The records Block Start

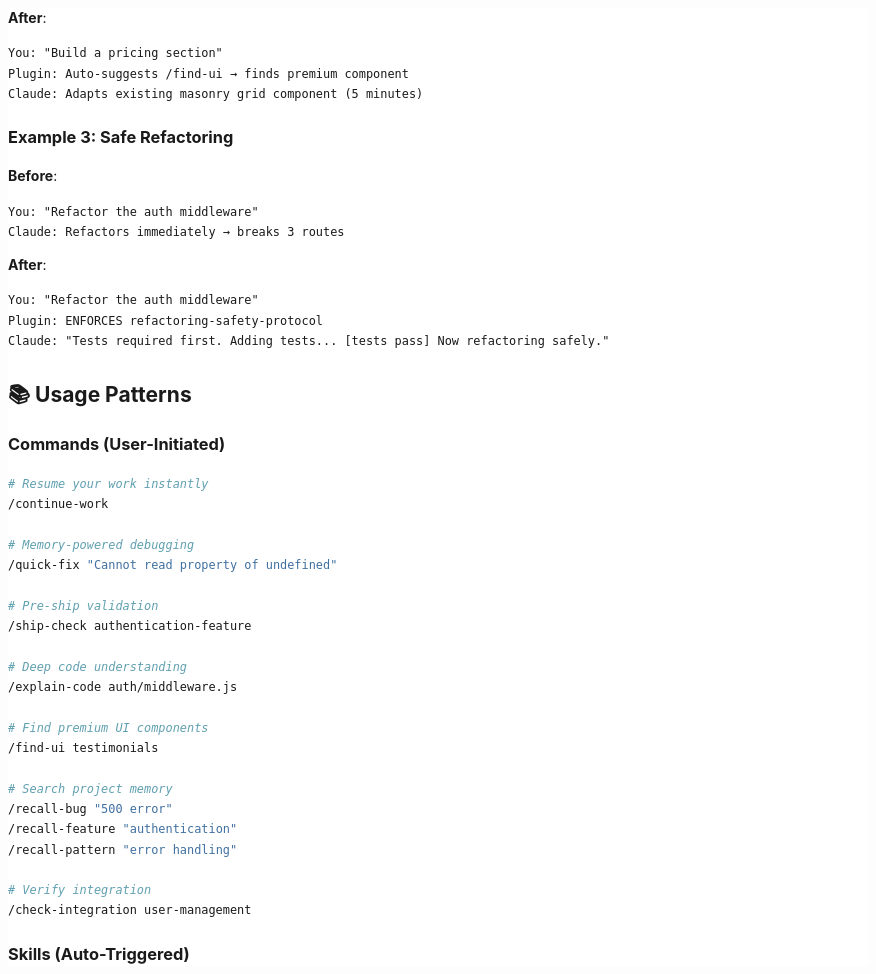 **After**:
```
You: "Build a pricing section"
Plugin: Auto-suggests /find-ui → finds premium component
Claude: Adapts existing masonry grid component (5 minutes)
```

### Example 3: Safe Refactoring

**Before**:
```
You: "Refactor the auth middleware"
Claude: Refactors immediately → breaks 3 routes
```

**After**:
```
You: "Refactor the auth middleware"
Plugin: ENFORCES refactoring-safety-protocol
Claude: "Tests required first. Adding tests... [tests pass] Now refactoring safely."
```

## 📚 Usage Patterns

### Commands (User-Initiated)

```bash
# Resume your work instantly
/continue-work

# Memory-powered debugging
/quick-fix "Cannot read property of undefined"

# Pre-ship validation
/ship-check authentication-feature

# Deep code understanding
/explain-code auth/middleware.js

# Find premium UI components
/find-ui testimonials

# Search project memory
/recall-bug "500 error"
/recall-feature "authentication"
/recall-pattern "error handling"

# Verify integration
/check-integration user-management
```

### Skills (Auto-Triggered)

The records Block End

* [About this exercise]: Across the records above, show each line containing the word "integration".

* [Response]:
# Verify integration
/check-integration user-management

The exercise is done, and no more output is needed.